Lehigh Street is a major road that connects Emmaus, Pennsylvania in the west to Allentown, Pennsylvania in the east in the Lehigh Valley region of Pennsylvania. The road is one of six roads that enter and depart Allentown, the third largest city in eastern Pennsylvania.

Lehigh Street is one of several major Allentown-area exits off Interstate 78, which runs from Interstate 81 in Lebanon County in the west to the Holland Tunnel and New York City in the east.

Lehigh Street also serves as a major commercial center for the Lehigh Valley. "Auto Mile", which includes approximately a dozen new and used automobile dealerships, is located on its western border with Emmaus. As the road enters Allentown from the west, it also runs by Queen City Airport, an Allentown airport used mostly by small, privately owned aircraft. South Mall, an enclosed shopping mall in Salisbury Township, is located on Lehigh Street.

The Emmaus side of Lehigh Street is the location of Shangy's, a beer distributor with the largest selection of domestic and global beers in the nation (over 3,000 in all).

History
General George Washington and his Continental Army staff passed up Lehigh Street (then called Water Street) following the Continental Army's victory at the Battle of Trenton. They stopped at the foot of the street at a large spring on what is now the property occupied by the Wire Mill, where they rested and watered their horses, and then went their way to their post of duty.

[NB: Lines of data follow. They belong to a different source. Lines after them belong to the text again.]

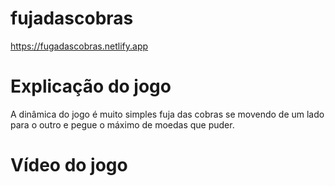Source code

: # fujadascobras
https://fugadascobras.netlify.app

# Explicação do jogo
A dinâmica do jogo é muito simples fuja das cobras se movendo
de um lado para o outro e pegue o máximo de moedas que puder.

# Vídeo do jogo


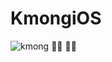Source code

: # KmongiOS

![kmong](https://user-images.githubusercontent.com/42545818/101025442-ecead680-35b8-11eb-920e-bf377c8eb8ab.gif)
🙎‍♀️
🙎‍♂️
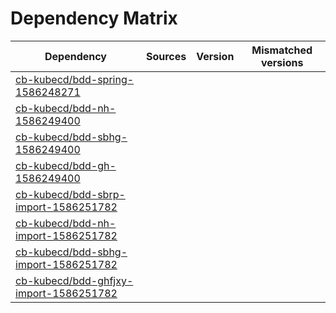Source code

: # Dependency Matrix

Dependency | Sources | Version | Mismatched versions
---------- | ------- | ------- | -------------------
[cb-kubecd/bdd-spring-1586248271](https://github.com/cb-kubecd/bdd-spring-1586248271.git) |  | []() | 
[cb-kubecd/bdd-nh-1586249400](https://github.com/cb-kubecd/bdd-nh-1586249400.git) |  | []() | 
[cb-kubecd/bdd-sbhg-1586249400](https://github.com/cb-kubecd/bdd-sbhg-1586249400.git) |  | []() | 
[cb-kubecd/bdd-gh-1586249400](https://github.com/cb-kubecd/bdd-gh-1586249400.git) |  | []() | 
[cb-kubecd/bdd-sbrp-import-1586251782](https://github.com/cb-kubecd/bdd-sbrp-import-1586251782.git) |  | []() | 
[cb-kubecd/bdd-nh-import-1586251782](https://github.com/cb-kubecd/bdd-nh-import-1586251782.git) |  | []() | 
[cb-kubecd/bdd-sbhg-import-1586251782](https://github.com/cb-kubecd/bdd-sbhg-import-1586251782.git) |  | []() | 
[cb-kubecd/bdd-ghfjxy-import-1586251782](https://github.com/cb-kubecd/bdd-ghfjxy-import-1586251782.git) |  | []() | 
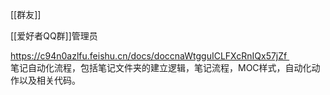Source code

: [[群友]]

[[爱好者QQ群]]管理员

https://c94n0azlfu.feishu.cn/docs/doccnaWtgguICLFXcRnIQx57jZf   
笔记自动化流程，包括笔记文件夹的建立逻辑，笔记流程，MOC样式，自动化动作以及相关代码。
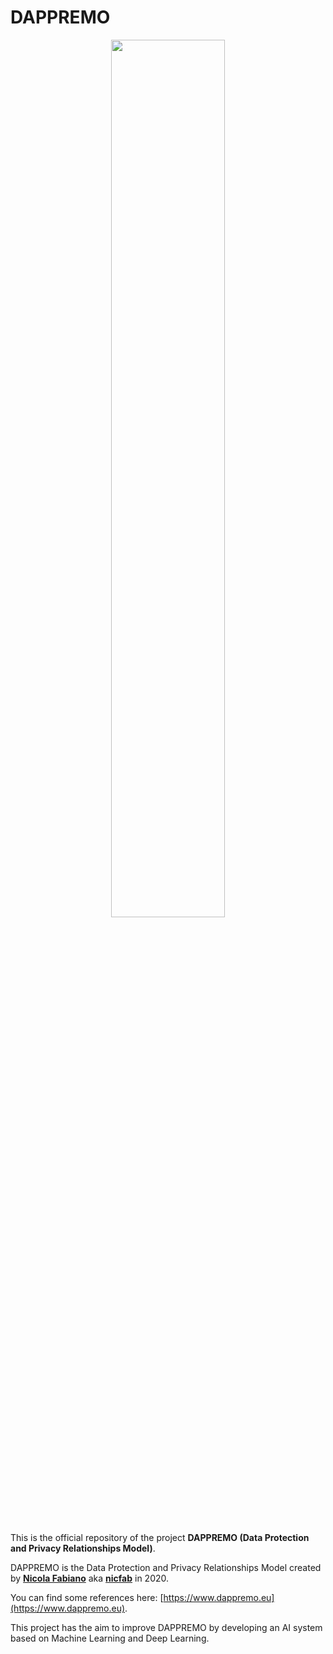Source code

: # DAPPREMO

<center>
<img src="https://dappremo.eu/images/dappremo.png#center" width=60% heigh=60%>
</center>

<br>
<br>

This is the official repository of the project **DAPPREMO (Data Protection and Privacy Relationships Model)**.

DAPPREMO is the Data Protection and Privacy Relationships Model created by [**Nicola Fabiano**](https://www.fabiano.law/en/page/about/) aka [**nicfab**](https://notes.nicfab.it/en/pages/about/) in 2020.

You can find some references here: [https://www.dappremo.eu](https://www.dappremo.eu).

This project has the aim to improve DAPPREMO by developing an AI system based on Machine Learning and Deep Learning.
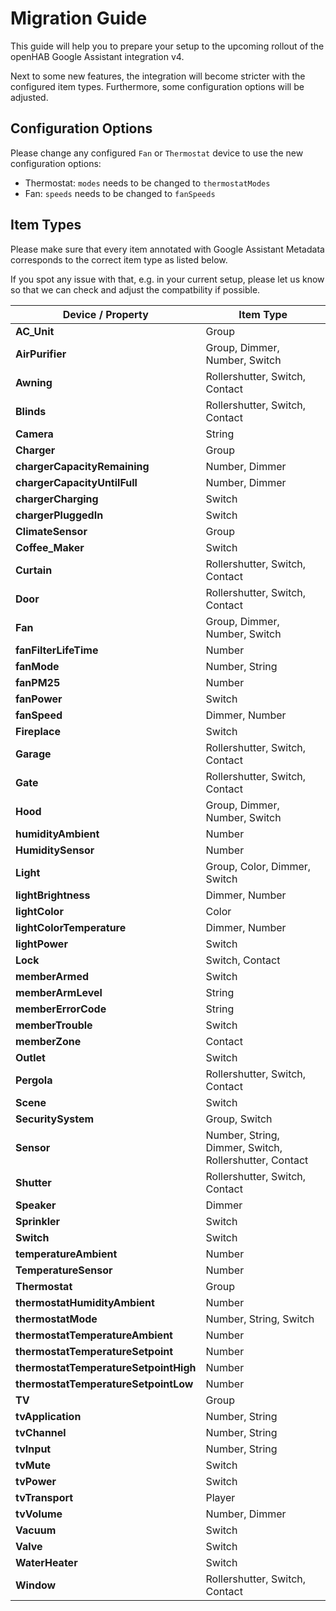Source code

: # Migration Guide

This guide will help you to prepare your setup to the upcoming rollout of the openHAB Google Assistant integration v4.

Next to some new features, the integration will become stricter with the configured item types.
Furthermore, some configuration options will be adjusted.

## Configuration Options

Please change any configured `Fan` or `Thermostat` device to use the new configuration options:

- Thermostat: `modes` needs to be changed to `thermostatModes`
- Fan: `speeds` needs to be changed to `fanSpeeds`

## Item Types

Please make sure that every item annotated with Google Assistant Metadata corresponds to the correct item type as listed below.

If you spot any issue with that, e.g. in your current setup, please let us know so that we can check and adjust the compatbility if possible.

| Device / Property | Item Type |
| --- | --- |
| **AC_Unit** | Group |
| **AirPurifier** | Group, Dimmer, Number, Switch |
| **Awning** | Rollershutter, Switch, Contact |
| **Blinds** | Rollershutter, Switch, Contact |
| **Camera** | String |
| **Charger** | Group |
| **chargerCapacityRemaining** | Number, Dimmer |
| **chargerCapacityUntilFull** | Number, Dimmer |
| **chargerCharging** | Switch |
| **chargerPluggedIn** | Switch |
| **ClimateSensor** | Group |
| **Coffee_Maker** | Switch |
| **Curtain** | Rollershutter, Switch, Contact |
| **Door** | Rollershutter, Switch, Contact |
| **Fan** | Group, Dimmer, Number, Switch |
| **fanFilterLifeTime** | Number |
| **fanMode** | Number, String |
| **fanPM25** | Number |
| **fanPower** | Switch |
| **fanSpeed** | Dimmer, Number |
| **Fireplace** | Switch |
| **Garage** | Rollershutter, Switch, Contact |
| **Gate** | Rollershutter, Switch, Contact |
| **Hood** | Group, Dimmer, Number, Switch |
| **humidityAmbient** | Number |
| **HumiditySensor** | Number |
| **Light** | Group, Color, Dimmer, Switch |
| **lightBrightness** | Dimmer, Number |
| **lightColor** | Color |
| **lightColorTemperature** | Dimmer, Number |
| **lightPower** | Switch |
| **Lock** | Switch, Contact |
| **memberArmed** | Switch |
| **memberArmLevel** | String |
| **memberErrorCode** | String |
| **memberTrouble** | Switch |
| **memberZone** | Contact |
| **Outlet** | Switch |
| **Pergola** | Rollershutter, Switch, Contact |
| **Scene** | Switch |
| **SecuritySystem** | Group, Switch |
| **Sensor** | Number, String, Dimmer, Switch, Rollershutter, Contact |
| **Shutter** | Rollershutter, Switch, Contact |
| **Speaker** | Dimmer |
| **Sprinkler** | Switch |
| **Switch** | Switch |
| **temperatureAmbient** | Number |
| **TemperatureSensor** | Number |
| **Thermostat** | Group |
| **thermostatHumidityAmbient** | Number |
| **thermostatMode** | Number, String, Switch |
| **thermostatTemperatureAmbient** | Number |
| **thermostatTemperatureSetpoint** | Number |
| **thermostatTemperatureSetpointHigh** | Number |
| **thermostatTemperatureSetpointLow** | Number |
| **TV** | Group |
| **tvApplication** | Number, String |
| **tvChannel** | Number, String |
| **tvInput** | Number, String |
| **tvMute** | Switch |
| **tvPower** | Switch |
| **tvTransport** | Player |
| **tvVolume** | Number, Dimmer |
| **Vacuum** | Switch |
| **Valve** | Switch |
| **WaterHeater** | Switch |
| **Window** | Rollershutter, Switch, Contact |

In 1941, from Cedar Crest Boulevard in Emmaus to  S. 6th Street and Auburn Street (what today is PA Route 145) in Allentown, Lehigh Street was designated as Pennsylvania Route 29. By 1960, however, the designation was removed and it was called Lehigh Street.

Route description

Lehigh Street is a continuation of State Avenue near South Mall in the northern sections of Emmaus. Upon crossing the Allentown-Emmaus boundary, it widens to a four-lane road with a center left-turn lane. From there, Lehigh Street runs northward traversing one of the busiest commercial districts in the city.

North of 29th Street SW, Lehigh Street interchanges the Interstate 78/Pennsylvania Route 309 overlap, continuing through an underpass east of Allentown Queen City Municipal Airport. The street runs away of the airport in its northward progression. At Lehigh Street's intersection with Jefferson Street, Lehigh Street narrows to two-lanes and turns slightly in a northeast course. North of 12th Street in Allentown, the street does not have the center left-turn lane.

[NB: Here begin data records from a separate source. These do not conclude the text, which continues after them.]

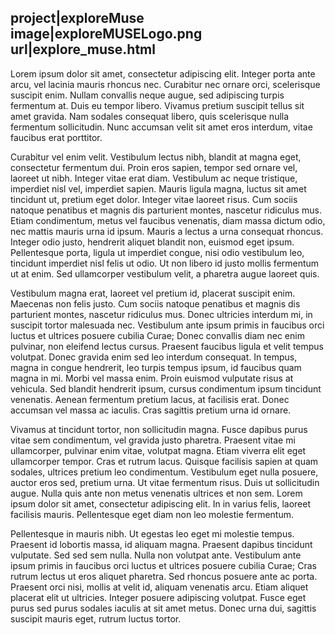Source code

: project|exploreMuse
image|exploreMUSELogo.png
url|explore_muse.html
--
Lorem ipsum dolor sit amet, consectetur adipiscing elit. Integer porta ante arcu, vel lacinia mauris rhoncus nec. Curabitur nec ornare orci, scelerisque suscipit enim. Nullam convallis neque augue, sed adipiscing turpis fermentum at. Duis eu tempor libero. Vivamus pretium suscipit tellus sit amet gravida. Nam sodales consequat libero, quis scelerisque nulla fermentum sollicitudin. Nunc accumsan velit sit amet eros interdum, vitae faucibus erat porttitor.

Curabitur vel enim velit. Vestibulum lectus nibh, blandit at magna eget, consectetur fermentum dui. Proin eros sapien, tempor sed ornare vel, laoreet ut nibh. Integer vitae erat diam. Vestibulum ac neque tristique, imperdiet nisl vel, imperdiet sapien. Mauris ligula magna, luctus sit amet tincidunt ut, pretium eget dolor. Integer vitae laoreet risus. Cum sociis natoque penatibus et magnis dis parturient montes, nascetur ridiculus mus. Etiam condimentum, metus vel faucibus venenatis, diam massa dictum odio, nec mattis mauris urna id ipsum. Mauris a lectus a urna consequat rhoncus. Integer odio justo, hendrerit aliquet blandit non, euismod eget ipsum. Pellentesque porta, ligula ut imperdiet congue, nisi odio vestibulum leo, tincidunt imperdiet nisl felis ut odio. Ut non libero id justo mollis fermentum ut at enim. Sed ullamcorper vestibulum velit, a pharetra augue laoreet quis.

Vestibulum magna erat, laoreet vel pretium id, placerat suscipit enim. Maecenas non felis justo. Cum sociis natoque penatibus et magnis dis parturient montes, nascetur ridiculus mus. Donec ultricies interdum mi, in suscipit tortor malesuada nec. Vestibulum ante ipsum primis in faucibus orci luctus et ultrices posuere cubilia Curae; Donec convallis diam nec enim pulvinar, non eleifend lectus cursus. Praesent faucibus ligula et velit tempus volutpat. Donec gravida enim sed leo interdum consequat. In tempus, magna in congue hendrerit, leo turpis tempus ipsum, id faucibus quam magna in mi. Morbi vel massa enim. Proin euismod vulputate risus at vehicula. Sed blandit hendrerit ipsum, cursus condimentum ipsum tincidunt venenatis. Aenean fermentum pretium lacus, at facilisis erat. Donec accumsan vel massa ac iaculis. Cras sagittis pretium urna id ornare.

Vivamus at tincidunt tortor, non sollicitudin magna. Fusce dapibus purus vitae sem condimentum, vel gravida justo pharetra. Praesent vitae mi ullamcorper, pulvinar enim vitae, volutpat magna. Etiam viverra elit eget ullamcorper tempor. Cras et rutrum lacus. Quisque facilisis sapien at quam sodales, ultrices pretium leo condimentum. Vestibulum eget nulla posuere, auctor eros sed, pretium urna. Ut vitae fermentum risus. Duis ut sollicitudin augue. Nulla quis ante non metus venenatis ultrices et non sem. Lorem ipsum dolor sit amet, consectetur adipiscing elit. In in varius felis, laoreet facilisis mauris. Pellentesque eget diam non leo molestie fermentum.

Pellentesque in mauris nibh. Ut egestas leo eget mi molestie tempus. Praesent id lobortis massa, id aliquam magna. Praesent dapibus tincidunt vulputate. Sed sed sem nulla. Nulla non volutpat ante. Vestibulum ante ipsum primis in faucibus orci luctus et ultrices posuere cubilia Curae; Cras rutrum lectus ut eros aliquet pharetra. Sed rhoncus posuere ante ac porta. Praesent orci nisi, mollis at velit id, aliquam venenatis arcu. Etiam aliquet placerat elit ut ultricies. Integer posuere adipiscing volutpat. Fusce eget purus sed purus sodales iaculis at sit amet metus. Donec urna dui, sagittis suscipit mauris eget, rutrum luctus tortor.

A couple of blocks from South 12th Street, Lehigh Street intersects several Allentown-area roads and passes south of the abandoned Bicentennial Park. At Wyoming Street, Lehigh turns east and widens to three-lanes (two southbound and one northbound) and continues west past South 8th Street and Allentown's Albertus L. Meyers Bridge. It then heads eastbound as Saint John Street up to South 6th Street, also known as PA Route 145.

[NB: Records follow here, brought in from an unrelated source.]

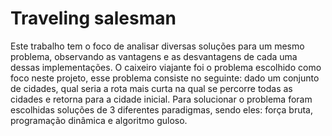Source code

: # Traveling salesman
Este trabalho tem o foco de analisar diversas soluções para um mesmo problema, observando as vantagens e as desvantagens de cada uma dessas implementações. O caixeiro viajante foi o problema escolhido como foco neste projeto, esse problema consiste no seguinte: dado um conjunto de cidades, qual seria a rota mais curta na qual se percorre todas as cidades e retorna para a cidade inicial. Para solucionar o problema foram escolhidas soluções de 3 diferentes paradigmas, sendo eles: força bruta, programação dinâmica e algoritmo guloso.
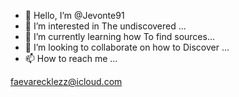 - 👋 Hello, I’m @Jevonte91
- 👀 I’m interested in The undiscovered ...
- 🌱 I’m currently learning how To find sources...
- 💞️ I’m looking to collaborate on how to Discover ...
- 📫 How to reach me ...

faevarecklezz@icloud.com<!---
Jevonte91/Jevonte91 is a ✨ special ✨ repository because its `README.md` (this file) appears on your GitHub profile.
You can click the Preview link to take a look at your changes.
--->
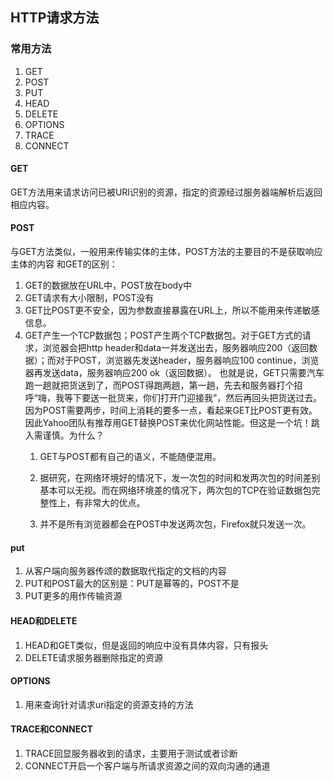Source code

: ## HTTP请求方法

### 常用方法
1. GET
2. POST
3. PUT
4. HEAD
5. DELETE
6. OPTIONS
7. TRACE
8. CONNECT
   
#### GET
GET方法用来请求访问已被URI识别的资源，指定的资源经过服务器端解析后返回相应内容。

#### POST
与GET方法类似，一般用来传输实体的主体，POST方法的主要目的不是获取响应主体的内容
和GET的区别：
1. GET的数据放在URL中，POST放在body中
2. GET请求有大小限制，POST没有
3. GET比POST更不安全，因为参数直接暴露在URL上，所以不能用来传递敏感信息。
4. GET产生一个TCP数据包；POST产生两个TCP数据包。对于GET方式的请求，浏览器会把http header和data一并发送出去，服务器响应200（返回数据）；而对于POST，浏览器先发送header，服务器响应100 continue，浏览器再发送data，服务器响应200 ok（返回数据）。
也就是说，GET只需要汽车跑一趟就把货送到了，而POST得跑两趟，第一趟，先去和服务器打个招呼“嗨，我等下要送一批货来，你们打开门迎接我”，然后再回头把货送过去。因为POST需要两步，时间上消耗的要多一点，看起来GET比POST更有效。因此Yahoo团队有推荐用GET替换POST来优化网站性能。但这是一个坑！跳入需谨慎。为什么？
   1. GET与POST都有自己的语义，不能随便混用。

   2. 据研究，在网络环境好的情况下，发一次包的时间和发两次包的时间差别基本可以无视。而在网络环境差的情况下，两次包的TCP在验证数据包完整性上，有非常大的优点。

   3. 并不是所有浏览器都会在POST中发送两次包，Firefox就只发送一次。

#### put
1. 从客户端向服务器传颂的数据取代指定的文档的内容
2. PUT和POST最大的区别是：PUT是幂等的，POST不是
3. PUT更多的用作传输资源

#### HEAD和DELETE
1. HEAD和GET类似，但是返回的响应中没有具体内容，只有报头
2. DELETE请求服务器删除指定的资源
   
#### OPTIONS
1. 用来查询针对请求uri指定的资源支持的方法
   
#### TRACE和CONNECT
1. TRACE回显服务器收到的请求，主要用于测试或者诊断
2. CONNECT开启一个客户端与所请求资源之间的双向沟通的通道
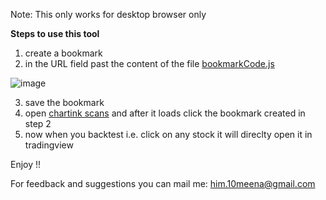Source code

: Note: This only works for desktop browser only

**Steps to use this tool**

1. create a bookmark
2. in the URL field past the content of the file [bookmarkCode.js](https://github.com/himanshumeena/chartink_tradingview_linking/blob/master/bookmarkCode.js)

![image](https://user-images.githubusercontent.com/20402232/134404234-9cfb04da-c8fb-4389-af7a-1c99a02edb28.png)


3. save the bookmark
4. open [chartink scans](https://chartink.com/scan_dashboard) and after it loads click the bookmark created in step 2
5. now when you backtest i.e. click on any stock it will direclty open it in tradingview

Enjoy !!


For feedback and suggestions you can mail me: him.10meena@gmail.com
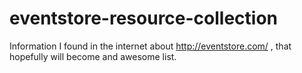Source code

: # eventstore-resource-collection
Information I found in the internet about http://eventstore.com/ , that hopefully will become and awesome list.
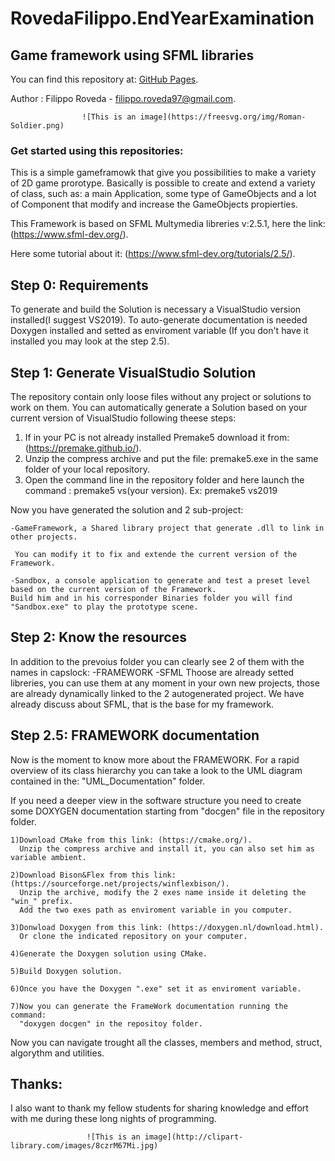 # RovedaFilippo.EndYearExamination

## Game framework using SFML libraries

You can find this repository at: [GitHub Pages](https://pages.github.com/).


Author : Filippo Roveda - filippo.roveda97@gmail.com.

                    ![This is an image](https://freesvg.org/img/Roman-Soldier.png)

### Get started using this repositories:
This is a simple gameframowk that give you possibilities to make a variety of 2D game prorotype.
Basically is possible to create and extend a variety of class, such as: a main Application, some type of GameObjects and a lot of Component that modify and increase the GameObjects propierties.

This Framework is based on SFML Multymedia libreries v:2.5.1, here the link: (https://www.sfml-dev.org/).

Here some tutorial about it: (https://www.sfml-dev.org/tutorials/2.5/).

## Step 0: Requirements
To generate and build the Solution is necessary a VisualStudio version installed(I suggest VS2019).
To auto-generate documentation is needed Doxygen installed and setted as enviroment variable
(If you don't have it installed you may look at the step 2.5).

## Step 1: Generate VisualStudio Solution
The repository contain only loose files without any project or solutions to work on them.
You can automatically generate a Solution based on your current version of VisualStudio following theese steps:

1) If in your PC is not already installed Premake5 download it from: (https://premake.github.io/).
2) Unzip the compress archive and put the file: premake5.exe in the same folder of your local repository.
3) Open the command line in the repository folder and here launch the command : premake5 vs(your version).
   Ex: premake5 vs2019

Now you have generated the solution and 2 sub-project:  

    -GameFramework, a Shared library project that generate .dll to link in other projects.

     You can modify it to fix and extende the current version of the Framework.

    -Sandbox, a console application to generate and test a preset level based on the current version of the Framework.
    Build him and in his corresponder Binaries folder you will find "Sandbox.exe" to play the prototype scene.

## Step 2: Know the resources
In addition to the prevoius folder you can clearly see 2 of them with the names in capslock:
-FRAMEWORK
-SFML
Thoose are already setted libreries, you can use them at any moment in your own new projects, those are already dynamically linked to the 2 autogenerated project.
We have already discuss about SFML, that is the base for my framework.

## Step 2.5: FRAMEWORK documentation
Now is the moment to know more about the FRAMEWORK. 
For a rapid overview of its class hierarchy you can take a look to the UML diagram contained in the: "UML_Documentation" folder.

If you need a deeper view in the software structure you need to create some DOXYGEN documentation starting from "docgen" file in the repository folder.

    1)Download CMake from this link: (https://cmake.org/).
      Unzip the compress archive and install it, you can also set him as variable ambient.

    2)Download Bison&Flex from this link: (https://sourceforge.net/projects/winflexbison/).
      Unzip the archive, modify the 2 exes name inside it deleting the "win_" prefix.
      Add the two exes path as enviroment variable in you computer. 

    3)Donwload Doxygen from this link: (https://doxygen.nl/download.html).
      Or clone the indicated repository on your computer.

    4)Generate the Doxygen solution using CMake.

    5)Build Doxygen solution.

    6)Once you have the Doxygen ".exe" set it as enviroment variable.

    7)Now you can generate the FrameWork documentation running the command:
      "doxygen docgen" in the repositoy folder.   

Now you can navigate trought all the classes, members and method, struct, algorythm and utilities.

## Thanks:

I also want to thank my fellow students for sharing knowledge and effort with me during these long nights of programming.
    
                     ![This is an image](http://clipart-library.com/images/8czrM67Mi.jpg)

Lehigh Street westbound splits at the intersection with PA 145 (South 6th Street/Auburn Street) four blocks from downtown Allentown. The one-way roadway merges with Saint John Street, which then becomes Lehigh Street eastbound. North of this, PA 145 follows two-way Lehigh Street north, intersecting with Martin Luther King, Jr. Drive. Lehigh Street ends at the intersection with Union Street in downtown Allentown, where PA 145 splits into a one-way pair along that street.